Did It Have To Be This Way For the Assads and Hezbollah?


When the situation began to palpably deteriorate for the Assads of Syria, one question kept circulating with more frenzy than all others: Did it have to be this way for the family?

It seemed like Bashar had an assortment of options at his disposal that could have helped him avoid the unenviable fate that is now staring him in the face. He could have delivered swift justice for the children of Dara’, for starters. He could have reined in his shabiha, depended less on military solutions, opted for more dramatic reform politics… He had the state, the security apparatus, the army, the commercial classes, the Christians and Alawites, Aleppo and Damascus, and, for a while there, even Obama.

Bashar, the story went, could have played it differently and come out the victor. In fact, as Bassem Haddad penned it in MERIP, Bashar could have played it differently way before the uprising.

But then, that’s not how the Assads came to rule Syria. Its not that they were lulled into a false sense of infallibility after 42 years of reign, although the cards certainly appeared well stacked on their side of the deck. It’s that, for them, to lose even a bit of grip on power meant to lose grip over all of it. The nature of this family’s sway is not just the nature of Hafez Assad and his kin, it is the stuff of centuries’ long Alawite wretchedness under Sunni rule. However successful this community has been in joining mainstream life, however eager the Assads have been to subsume their identity in a larger Arab nationalist one, the dichotomies that had long crisscrossed Syrian society were not erased so much as they were papered over by a thick veneer of Ba’athism, cooptation of the Sunni sect and pseudo-secular policies. That’s why Assad, very soon after the uprising, decided to turn the fight into a sectarian conflict: he knew Syrian earth was fertile ground for his strategy.

A few months ago, I heard it said by sources close to the palace that when Bashar early on pondered the possibilities of give and take with some opposition figures, his maternal uncle Mohammad Makhlouf, the grand patriarch after Hafez, made it clear that the President had it all mixed up in his head: it was the family that presided over the country, and the family forbade any such discussions.

And when the regime finally gave way on the presence of foreign observers on Syrian soil and on reforms, cosmetic though they were, it was largely due to Russian insistence. As usual, no amount of internal pressures impels the Assads to deal; only foreign ones push their buttons that way. 

One day, perhaps in the not too distant future, we shall learn much about what really went on in the Assad household. But, hard as it is to believe in the midst of this turmoil, friends of the family tell of exit negotiations running round the clock for weeks now. Whichever way it goes for the Assads—a retreat to their Alawite enclave and/or an engineered exit through a pre-arranged handover to old-time allies like Mnaf Tlass, or even an overplayed hand that ends in tragedy for them, much like the tragedies visited upon many Syrians since the revolt…-- their era is all but rubble.

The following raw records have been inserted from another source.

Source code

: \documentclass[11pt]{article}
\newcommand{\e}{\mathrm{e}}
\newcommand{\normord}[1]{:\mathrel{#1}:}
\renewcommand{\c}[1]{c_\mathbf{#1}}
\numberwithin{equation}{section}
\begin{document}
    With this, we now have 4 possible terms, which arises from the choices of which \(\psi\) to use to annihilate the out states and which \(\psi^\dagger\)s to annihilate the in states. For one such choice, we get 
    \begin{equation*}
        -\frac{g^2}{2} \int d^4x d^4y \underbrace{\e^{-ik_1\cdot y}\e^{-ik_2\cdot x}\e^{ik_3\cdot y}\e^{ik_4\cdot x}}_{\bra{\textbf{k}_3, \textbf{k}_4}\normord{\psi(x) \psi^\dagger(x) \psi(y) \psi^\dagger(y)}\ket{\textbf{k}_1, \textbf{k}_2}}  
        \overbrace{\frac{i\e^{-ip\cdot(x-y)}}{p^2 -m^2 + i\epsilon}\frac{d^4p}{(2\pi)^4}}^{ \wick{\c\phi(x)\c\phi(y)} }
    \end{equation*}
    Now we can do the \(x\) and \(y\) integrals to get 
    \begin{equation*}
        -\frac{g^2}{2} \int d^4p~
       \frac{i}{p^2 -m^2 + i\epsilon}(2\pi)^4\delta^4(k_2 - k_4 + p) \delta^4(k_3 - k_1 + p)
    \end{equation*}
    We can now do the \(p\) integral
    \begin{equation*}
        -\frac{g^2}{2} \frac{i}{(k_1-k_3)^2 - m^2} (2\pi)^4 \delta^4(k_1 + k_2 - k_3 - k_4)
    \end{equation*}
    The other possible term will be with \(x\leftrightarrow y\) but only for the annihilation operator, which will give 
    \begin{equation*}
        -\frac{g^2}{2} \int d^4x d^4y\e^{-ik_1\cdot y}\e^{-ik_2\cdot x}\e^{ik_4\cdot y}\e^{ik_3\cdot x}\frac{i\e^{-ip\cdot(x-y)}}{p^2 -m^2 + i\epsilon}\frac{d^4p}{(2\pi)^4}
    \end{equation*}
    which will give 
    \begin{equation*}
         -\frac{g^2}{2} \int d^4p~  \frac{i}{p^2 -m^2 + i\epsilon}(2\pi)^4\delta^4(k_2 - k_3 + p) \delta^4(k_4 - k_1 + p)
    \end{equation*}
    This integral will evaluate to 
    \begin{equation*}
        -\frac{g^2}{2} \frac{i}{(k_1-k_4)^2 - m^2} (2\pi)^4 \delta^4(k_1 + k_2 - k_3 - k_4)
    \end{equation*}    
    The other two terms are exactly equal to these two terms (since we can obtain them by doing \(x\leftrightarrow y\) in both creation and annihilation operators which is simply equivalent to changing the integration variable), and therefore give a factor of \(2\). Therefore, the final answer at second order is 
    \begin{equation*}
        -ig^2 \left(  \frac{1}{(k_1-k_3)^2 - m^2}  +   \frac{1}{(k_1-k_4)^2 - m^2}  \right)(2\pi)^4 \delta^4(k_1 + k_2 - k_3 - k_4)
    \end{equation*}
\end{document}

Not surprisingly, the doomsday scenarios for both Syria and the Levant abound. Veteran journalist Helena Cobban can see a breakup of postcolonial systems through missteps and miscalculations if not outright intent. Others predict, at the least, chaos for Syria for years to come.

When considering the future, it might be useful to note that, so far, not a single regional or international power has shown a stomach for a complete retooling of the postcolonial setup. In the current tumult, there are no signs of grand designs, just makeshift strategies and tactics made on the run. We forget that the effective cover given to Bashar over the past year and a half did not come only courtesy of Russia. Had the West resolved to dislodge him outright or wreak havoc on the country and the area beyond, it would have long ago abandoned the United Nations as the primary conduit of policy. Instead, a gradual tightening of the noose was deemed safer in the long run, while an enfeebled Syria had already begun to twist regional adversaries Hezbollah and Iran in knots.

To cite the Lebanese precedent by way of a preview of Syria’s own civil strife is to misunderstand it. Lebanon lit up for 17 years not because it was so precious, but because it was not. The neighbors and a medley of other encroachers were happy to fight their little wars over it for so long because they could afford to without much consequence to them, and because, well, the Lebanese themselves did not quite mind it so much.

You might, right about now, want to shoot Iraq my way. But you’d be too quick to the trigger. The mosaic of unnerved sects aside, there is not much in that country’s recent experience that is comparable to Syria’s. The US invaded Iraq--perhaps the most inept imperial venture of modern times—resulting in a catastrophic loss to the region’s Sunni dominions. While Iran wanted to ensure US failure, Arab Sunni monarchies wanted to undercut Shiite ascendance in this vital environ. Syria itself wanted in, if only to keep the disturbingly combative Bush administration at bay. The makings of a civil war were all there. And yet, as battered and dysfunctional as Iraq is today, it is still holding on to its collective self for dear life, ten years after the American invasion.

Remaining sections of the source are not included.